John, JBL, Steven – In the trace 0 situation, but for SL
rather than GL, you are in effect looking for the number of
rational points in an affine variety: intersect the group with
its Lie algebra. Probably this doesn’t lead effectively to a
formula, but such a formulation (or an appeal to Bruhat
decomposition) is closer to the way I tend to think about
these problems. Anyway, I understand by now more of the
combinatorics in the original question, without totally
converting to that religion.

23. Scott Carnahan - November 8, 2009

Ben, you are truly the bringer of bad news about the state of the internet. First you tell me EH’s Wikipedia article was repaired, and now this. Oh well, good to know. I recant my faith in the Google memory hole.

Steven Sam, thanks for the link. I had heard a lot of q-lore at Berkeley, but never managed to pick it up to the point of fluency.

24. John Baez - November 9, 2009

I would look around memory caches to figure out what this whole “redacted/classified” business is about, but I get the sense from previous comments that it’s ultimately pointless. Oh well.

25. John Mangual - November 9, 2009

@Jim. I wonder if there is a “geometric” way of counting the intersections of tr(X) = 0 and the Bruhat classes. If we used \mathbb{C} instead of \mathbb{F}_q this would a geometric question.

It would be cool to find a similar connection between flats and Schubert classes.

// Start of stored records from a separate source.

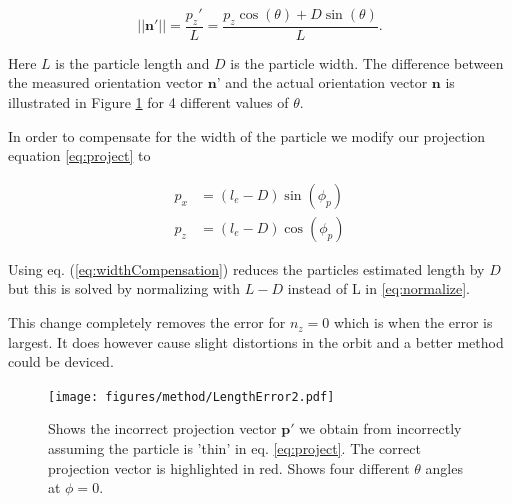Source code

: \begin{equation}\label{eq:widthcomp}
\left| \left|\mathbf{n}'\right|\right| = \frac{p_z'}{L} = \frac{p_z\cos(\theta)  + D\sin(\theta)}{L}. 
\end{equation}

\noindent Here $L$ is the particle length and $D$ is the particle width. The difference between the measured orientation vector $\mathbf{n}$' and the actual orientation vector $\mathbf{n}$ is illustrated in Figure \ref{fig:lengtherror} for 4 different values of $\theta$. 

In order to compensate for the width of the particle we modify our projection equation \ref{eq:project} to

\begin{align}\label{eq:widthCompensation}
p_x  &= (l_e - D) \sin(\phi_p) \\
p_z  &= (l_e - D) \cos(\phi_p) 
\end{align}

\noindent Using eq. (\ref{eq:widthCompensation}) reduces the particles estimated length by $D$ but this is solved by normalizing with $L-D$ instead of L in \ref{eq:normalize}.

This change completely removes the error for $n_z = 0$ which is when the error is largest. It does however cause slight distortions in the orbit and a better method could be deviced.

\begin{figure}[H]
\centering
\texttt{[image: figures/method/LengthError2.pdf]}
\caption{Shows the incorrect projection vector $\mathbf{p}'$ we obtain from incorrectly assuming the particle is 'thin' in eq. \ref{eq:project}. The correct projection vector is highlighted in red. Shows four different $\theta$ angles at $\phi=0$.}\label{fig:lengtherror}
\end{figure} 

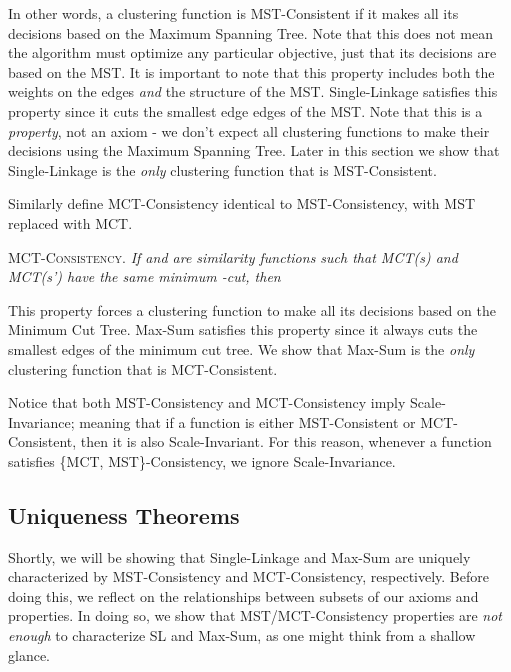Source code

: \documentclass[twoside,11pt]{article}
\begin{document}
In other words, a clustering function is MST-Consistent if it makes all its decisions based on the Maximum Spanning Tree. Note that this does not mean the algorithm must optimize any particular objective, just that its decisions are based on the MST. It is important to note that this property includes both the weights on the edges \textit{and} the structure of the MST. Single-Linkage satisfies this property since it cuts the smallest edge  edges of the MST. Note that this is a \textit{property}, not an axiom - we don't expect all clustering functions to make their decisions using the Maximum Spanning Tree. Later in this section we show that Single-Linkage is the \textit{only} clustering function that is MST-Consistent.

Similarly define MCT-Consistency identical to MST-Consistency, with MST replaced with MCT.

\begin{center}
\textsc{MCT-Consistency.} \textit{If  and  are similarity functions such that MCT(s) and MCT(s') have the same minimum -cut, then }
\end{center}

This property forces a clustering function to make all its decisions based on the Minimum Cut Tree. Max-Sum satisfies this property since it always cuts the smallest  edges of the minimum cut tree. We show that Max-Sum is the \textit{only} clustering function that is MCT-Consistent.

Notice that both MST-Consistency and MCT-Consistency imply Scale-Invariance; meaning that if a function is either MST-Consistent or MCT-Consistent, then it is also Scale-Invariant. For this reason, whenever a function satisfies \{MCT, MST\}-Consistency, we ignore Scale-Invariance.

\subsection{Uniqueness Theorems}

Shortly, we will be showing that Single-Linkage and Max-Sum are uniquely characterized by MST-Consistency and MCT-Consistency, respectively. Before doing this, we reflect on the relationships between subsets of our axioms and properties. In doing so, we show that MST/MCT-Consistency properties are \textit{not enough} to characterize SL and Max-Sum, as one might think from a shallow glance. 
\end{document}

26. Jim Humphreys - November 9, 2009

John – The short answer is that I don’t know, but the
question looks reasonable. The starting point could be
any algebraically closed field, such as one of prime
characteristic (then adapt to a smaller field of definition).
On the other hand, trace zero is probably special to the
GL or SL situation, within the natural matrix realization.
Bruhat decomposition occurs in other reductive or simple
groups, where for example it contributes to a uniform
computation of the finite group orders. There have been
other such counting arguments over finite fields, involving
intersections of double cosets, etc.

27. Daniel Black - November 13, 2009

Don’t hesitate to use “\displaystyle” to make summation spiffier.